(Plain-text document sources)

------------------------------------------------

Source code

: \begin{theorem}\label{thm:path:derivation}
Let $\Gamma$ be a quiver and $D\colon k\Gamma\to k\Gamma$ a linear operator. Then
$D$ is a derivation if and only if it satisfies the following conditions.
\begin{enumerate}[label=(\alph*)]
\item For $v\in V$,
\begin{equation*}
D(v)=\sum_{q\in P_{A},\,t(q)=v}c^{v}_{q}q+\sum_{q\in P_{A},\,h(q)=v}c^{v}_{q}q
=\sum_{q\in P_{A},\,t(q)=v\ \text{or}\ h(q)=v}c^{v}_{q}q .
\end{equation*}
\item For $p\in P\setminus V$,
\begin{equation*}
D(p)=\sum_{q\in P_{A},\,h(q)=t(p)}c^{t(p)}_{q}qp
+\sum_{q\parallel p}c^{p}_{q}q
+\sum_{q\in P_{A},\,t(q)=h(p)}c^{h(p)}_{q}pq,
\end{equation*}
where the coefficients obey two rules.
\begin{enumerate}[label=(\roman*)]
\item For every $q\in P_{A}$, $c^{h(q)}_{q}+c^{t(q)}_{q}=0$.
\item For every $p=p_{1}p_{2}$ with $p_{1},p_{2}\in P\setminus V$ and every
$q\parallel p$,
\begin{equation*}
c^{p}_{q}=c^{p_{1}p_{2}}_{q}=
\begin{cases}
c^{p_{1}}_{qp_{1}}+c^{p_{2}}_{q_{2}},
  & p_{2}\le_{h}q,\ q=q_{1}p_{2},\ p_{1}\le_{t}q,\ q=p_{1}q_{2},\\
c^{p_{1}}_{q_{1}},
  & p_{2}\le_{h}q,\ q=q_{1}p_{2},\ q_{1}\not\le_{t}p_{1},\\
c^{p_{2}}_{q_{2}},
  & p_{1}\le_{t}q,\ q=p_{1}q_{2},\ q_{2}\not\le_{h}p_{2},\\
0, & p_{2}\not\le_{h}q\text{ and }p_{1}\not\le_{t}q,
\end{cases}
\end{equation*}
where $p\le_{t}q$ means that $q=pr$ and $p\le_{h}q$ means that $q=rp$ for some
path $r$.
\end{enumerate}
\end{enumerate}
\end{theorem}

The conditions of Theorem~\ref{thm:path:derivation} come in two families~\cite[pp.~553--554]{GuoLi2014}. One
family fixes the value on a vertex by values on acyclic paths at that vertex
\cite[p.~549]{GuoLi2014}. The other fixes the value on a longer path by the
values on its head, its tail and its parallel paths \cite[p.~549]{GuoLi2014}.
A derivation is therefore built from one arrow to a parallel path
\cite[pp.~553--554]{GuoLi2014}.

------------------------------------------------

# EXERCISE DESCRIPTION:
Reproduce the data shown above exactly.

# TASK OUTPUT:
Source code

: \begin{theorem}\label{thm:path:derivation}
Let $\Gamma$ be a quiver and $D\colon k\Gamma\to k\Gamma$ a linear operator. Then
$D$ is a derivation if and only if it satisfies the following conditions.
\begin{enumerate}[label=(\alph*)]
\item For $v\in V$,
\begin{equation*}
D(v)=\sum_{q\in P_{A},\,t(q)=v}c^{v}_{q}q+\sum_{q\in P_{A},\,h(q)=v}c^{v}_{q}q
=\sum_{q\in P_{A},\,t(q)=v\ \text{or}\ h(q)=v}c^{v}_{q}q .
\end{equation*}
\item For $p\in P\setminus V$,
\begin{equation*}
D(p)=\sum_{q\in P_{A},\,h(q)=t(p)}c^{t(p)}_{q}qp
+\sum_{q\parallel p}c^{p}_{q}q
+\sum_{q\in P_{A},\,t(q)=h(p)}c^{h(p)}_{q}pq,
\end{equation*}
where the coefficients obey two rules.
\begin{enumerate}[label=(\roman*)]
\item For every $q\in P_{A}$, $c^{h(q)}_{q}+c^{t(q)}_{q}=0$.
\item For every $p=p_{1}p_{2}$ with $p_{1},p_{2}\in P\setminus V$ and every
$q\parallel p$,
\begin{equation*}
c^{p}_{q}=c^{p_{1}p_{2}}_{q}=
\begin{cases}
c^{p_{1}}_{qp_{1}}+c^{p_{2}}_{q_{2}},
  & p_{2}\le_{h}q,\ q=q_{1}p_{2},\ p_{1}\le_{t}q,\ q=p_{1}q_{2},\\
c^{p_{1}}_{q_{1}},
  & p_{2}\le_{h}q,\ q=q_{1}p_{2},\ q_{1}\not\le_{t}p_{1},\\
c^{p_{2}}_{q_{2}},
  & p_{1}\le_{t}q,\ q=p_{1}q_{2},\ q_{2}\not\le_{h}p_{2},\\
0, & p_{2}\not\le_{h}q\text{ and }p_{1}\not\le_{t}q,
\end{cases}
\end{equation*}
where $p\le_{t}q$ means that $q=pr$ and $p\le_{h}q$ means that $q=rp$ for some
path $r$.
\end{enumerate}
\end{enumerate}
\end{theorem}

The conditions of Theorem~\ref{thm:path:derivation} come in two families~\cite[pp.~553--554]{GuoLi2014}. One
family fixes the value on a vertex by values on acyclic paths at that vertex
\cite[p.~549]{GuoLi2014}. The other fixes the value on a longer path by the
values on its head, its tail and its parallel paths \cite[p.~549]{GuoLi2014}.
A derivation is therefore built from one arrow to a parallel path
\cite[pp.~553--554]{GuoLi2014}.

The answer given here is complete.